Modulation of wetting of stimulus responsive polymer brushes by lipid vesicles: experiments and simulations

Abstract

The interactions between an axially symmetric lipid vesicle and substrate coated with stimulus responsive polymer brushes have been studied by simulation and experiment through the systematic analysis of the shape and adhesion contact.

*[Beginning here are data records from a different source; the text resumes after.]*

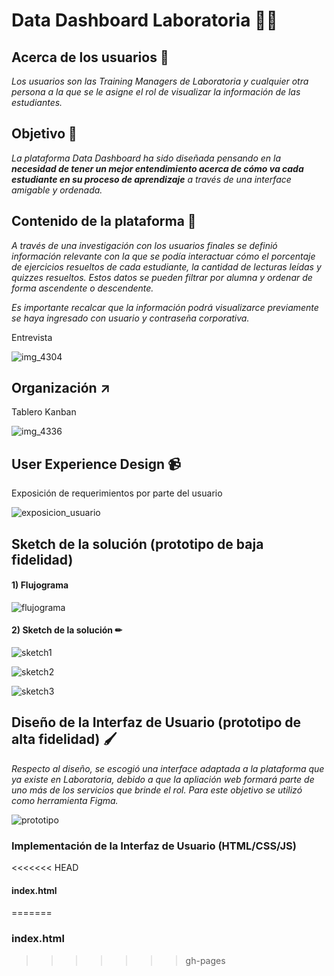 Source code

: # Data Dashboard Laboratoria 👩‍💻

## Acerca de los usuarios 👫

*Los usuarios son las Training Managers de Laboratoria y cualquier otra persona a la que se le asigne el rol de visualizar la información de las estudiantes.*

## Objetivo 📌

*La plataforma Data Dashboard ha sido diseñada pensando en la* ***necesidad de tener un mejor entendimiento acerca de cómo va cada estudiante en su proceso de aprendizaje*** *a través de una interface amigable y ordenada.*


## Contenido de la plataforma 📓

*A través de una investigación con los usuarios finales se definió información relevante con la que se podía interactuar cómo el porcentaje de ejercicios resueltos de cada estudiante, la cantidad de lecturas leídas y quizzes resueltos. Estos datos se pueden filtrar por alumna y ordenar de forma ascendente o descendente.*

*Es importante recalcar que la información podrá visualizarce previamente se haya ingresado con usuario y contraseña corporativa.*

Entrevista

![img_4304](https://user-images.githubusercontent.com/39319360/41465550-3756f45a-7064-11e8-92aa-1df625d956fb.JPG)


## Organización ↗
Tablero Kanban

![img_4336](https://user-images.githubusercontent.com/39319360/41464895-8d1bf6d6-7061-11e8-9c39-752d1027b8ae.JPG)

## User Experience Design 📹

Exposición de requerimientos por parte del usuario

![exposicion_usuario](https://user-images.githubusercontent.com/39319360/41465506-05c34cb8-7064-11e8-94e3-9ba3cc33aa01.jpg)

## Sketch de la solución (prototipo de baja fidelidad)

#### 1) Flujograma 

![flujograma](https://user-images.githubusercontent.com/39319360/41474458-aa1ac72e-7081-11e8-8c47-71aef8086104.jpg)

#### 2) Sketch de la solución ✏

![sketch1](https://user-images.githubusercontent.com/39319360/41475151-9698dd92-7083-11e8-9577-7158d58f0ac2.png)

![sketch2](https://user-images.githubusercontent.com/39319360/41475162-9cf3650e-7083-11e8-83c2-fe6bb139e43c.png)

![sketch3](https://user-images.githubusercontent.com/39319360/41475173-9fa38c20-7083-11e8-9348-064d3a5ffffc.png)

## Diseño de la Interfaz de Usuario (prototipo de alta fidelidad) 🖌

*Respecto al diseño, se escogió una interface adaptada a la plataforma que ya existe en Laboratoria, debido a que la apliación web formará parte de uno más de los servicios que brinde el rol. Para este objetivo se utilizó como herramienta Figma.*

![prototipo](https://user-images.githubusercontent.com/38537678/41785117-33fe18c6-7607-11e8-8adc-5fcf55f69a5e.png)



### Implementación de la Interfaz de Usuario (HTML/CSS/JS)
<<<<<<< HEAD
#### index.html
=======
### index.html
>>>>>>> gh-pages
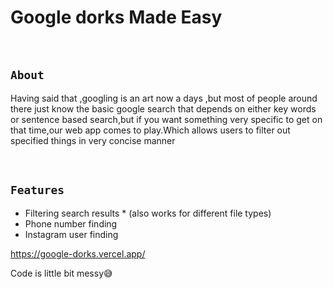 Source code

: # Google dorks Made Easy
<br>


## `About`

 Having said that ,googling is an art now a days ,but most of people around there just know the basic google search that depends on either  key words or sentence based search,but if you want something very specific to get on that time,our web app comes to play.Which allows users to filter out specified things in very concise manner


<br/>


## `Features`

* Filtering search results * (also works for different file types)
* Phone number finding
* Instagram user finding


https://google-dorks.vercel.app/



Code is little  bit messy😅

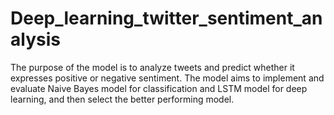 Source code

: # Deep_learning_twitter_sentiment_analysis
The purpose of the model is to analyze tweets and predict whether it expresses positive or negative sentiment. The model aims to implement and evaluate Naive Bayes model for classification and LSTM model for deep learning, and then select the better performing model.
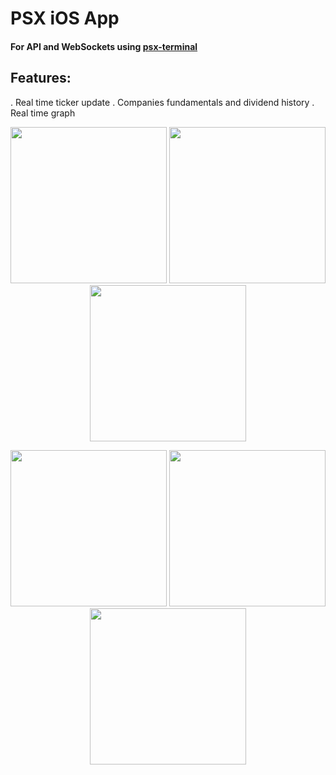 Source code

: # PSX iOS App

#### For API and WebSockets using [psx-terminal](https://github.com/mumtazkahn/psx-terminal)


## Features:
. Real time ticker update
. Companies fundamentals and dividend history
. Real time graph

<p align="center">
  <img src="https://github.com/user-attachments/assets/fd215893-b6d7-4796-ae79-498d675cf1a7" width="250" />
  <img src="https://github.com/user-attachments/assets/74142e95-2c0e-43ae-aa0a-1f457471e4e4" width="250" />
  <img src="https://github.com/user-attachments/assets/96829779-7a18-43e6-a6d2-f6e15dbb0b67" width="250" />
</p>

<p align="center">
  <img src="https://github.com/user-attachments/assets/cf056102-378c-41e5-8f68-c3150218ac13" width="250" />
  <img src="https://github.com/user-attachments/assets/11cb5230-8e0f-4851-a8d1-0f6ac84318ec" width="250" />
  <img src="https://github.com/user-attachments/assets/16802857-521c-4620-b315-c1dd65b65da1" width="250" />
</p>


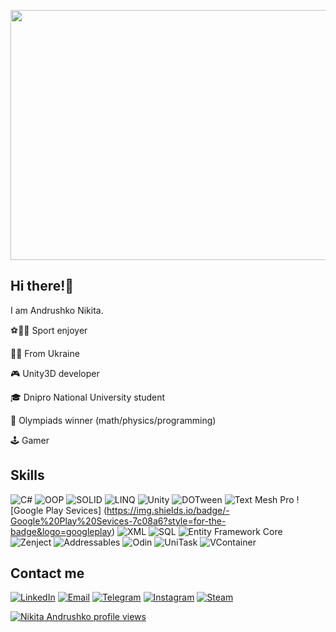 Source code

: <p align="center">
	<img src="https://github.com/quddi/quddi/blob/main/assets/logo.gif"  width="800" height="400"/>
</p>

## Hi there!👋

I am Andrushko Nikita.

⚽🏀🏐 Sport enjoyer

💙💛 From Ukraine

🎮 Unity3D developer

🎓 Dnipro National University student

🥇 Olympiads winner (math/physics/programming)

🕹️ Gamer

## Skills

![C#](https://img.shields.io/badge/-C%23-7c08a6?style=for-the-badge&logo=csharp)
![OOP](https://img.shields.io/badge/-OOP-red?style=for-the-badge&logo=oop)
![SOLID](https://img.shields.io/badge/-SOLID-orange?style=for-the-badge&logo=solid)
![LINQ](https://img.shields.io/badge/-LINQ-yellow?style=for-the-badge&logo=linq)
![Unity](https://img.shields.io/badge/-Unity-green?style=for-the-badge&logo=unity)
![DOTween](https://img.shields.io/badge/-DOTween-03eeff?style=for-the-badge&logo=dotween)
![Text Mesh Pro](https://img.shields.io/badge/-Text%20Mesh%20Pro-blue?style=for-the-badge&logo=textmeshpro)
![Google Play Sevices]
(https://img.shields.io/badge/-Google%20Play%20Sevices-7c08a6?style=for-the-badge&logo=googleplay)
![XML](https://img.shields.io/badge/-XML-red?style=for-the-badge&logo=xml)
![SQL](https://img.shields.io/badge/-SQL-orange?style=for-the-badge&logo=solid)
![Entity Framework Core](https://img.shields.io/badge/-Entity_Framework_Core-yellow?style=for-the-badge&logo=linq)
![Zenject](https://img.shields.io/badge/-Zenject-green?style=for-the-badge&logo=zenject)
![Addressables](https://img.shields.io/badge/-Addressables-03eeff?style=for-the-badge&logo=Addressables)
![Odin](https://img.shields.io/badge/-Odin-blue?style=for-the-badge&logo=odin)
![UniTask](https://img.shields.io/badge/-UniTask-7c08a6?style=for-the-badge&logo=unitask)
![VContainer](https://img.shields.io/badge/-VContainer-red?style=for-the-badge&logo=vcontainer)

## Contact me

[![LinkedIn](https://img.shields.io/badge/-LinkedIn-yellow?style=for-the-badge&logo=linkedin)](https://www.linkedin.com/in/nikita-andrushko-37b991226/)
[![Email](https://img.shields.io/badge/-Email-blue?style=for-the-badge&logo=gmail)](mailto:alemkhf12@gmail.com)
[![Telegram](https://img.shields.io/badge/-Telegram-yellow?style=for-the-badge&logo=telegram)](https://t.me/qudditech)
[![Instagram](https://img.shields.io/badge/-Instagram-blue?style=for-the-badge&logo=instagram)](https://www.instagram.com/n.i.k_andrushko/)
[![Steam](https://img.shields.io/badge/-Steam-yellow?style=for-the-badge&logo=steam)](https://steamcommunity.com/id/qudddi/)


[![Nikita Andrushko profile views](https://u8views.com/api/v1/github/profiles/59485777/views/day-week-month-total-count.svg)](https://u8views.com/github/quddi)
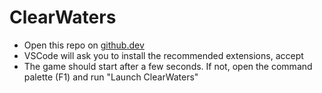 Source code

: # ClearWaters

- Open this repo on [github.dev](https://github.dev/hirosystems/clear-waters)
- VSCode will ask you to install the recommended extensions, accept
- The game should start after a few seconds. If not, open the command palette (F1) and run "Launch ClearWaters"
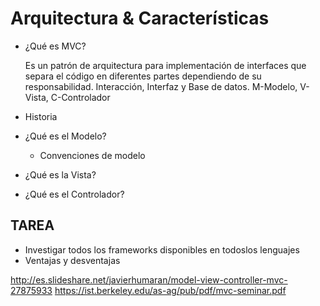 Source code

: # Arquitectura & Características

* ¿Qué es MVC?

  Es un patrón de arquitectura para implementación de interfaces que separa
  el código en diferentes partes dependiendo de su responsabilidad. Interacción,
  Interfaz y Base de datos. M-Modelo, V-Vista, C-Controlador

* Historia
* ¿Qué es el Modelo?
  * Convenciones de modelo
* ¿Qué es la Vista?
* ¿Qué es el Controlador?

## TAREA

* Investigar todos los frameworks disponibles en todoslos lenguajes
* Ventajas y desventajas

http://es.slideshare.net/javierhumaran/model-view-controller-mvc-27875933
https://ist.berkeley.edu/as-ag/pub/pdf/mvc-seminar.pdf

The interactions between vesicle and substrate have been studied by simulation and experiment. We grafted polyacrylic acid brushes containing cysteine side chains at a defined area density on planar lipid membranes. Specular X-ray reflectivity data indicated that the addition of Cd 2+ ions induces the compaction of the polymer brush layer and modulates the adhesion of lipid vesicles. Using microinterferometry imaging, we determined the onset level, [CdCl 2 ] = 0.25 mM, at which the wetting of the vesicle emerges. The characteristics of the interactions between vesicle and brush were quantitatively evaluated by the shape of the vesicle near the substrate and height fluctuations of the membrane in contact with brushes. To analyze these experiments, we have systematically studied the shape and adhesion of axially symmetric vesicles for finite-range membrane–substrate interaction, i.e. , a relevant experimental characteristic, through simulations. The wetting of vesicles sensitively depends on the interaction range and the approximate estimates of the capillary length change significantly, depending on the adhesion strength. We found, however, that the local transversality condition that relates the maximal curvature at the edge of the adhesion zone to the adhesion strength remains rather accurate even for a finite interaction range as long as the vesicle is large compared to the interaction range.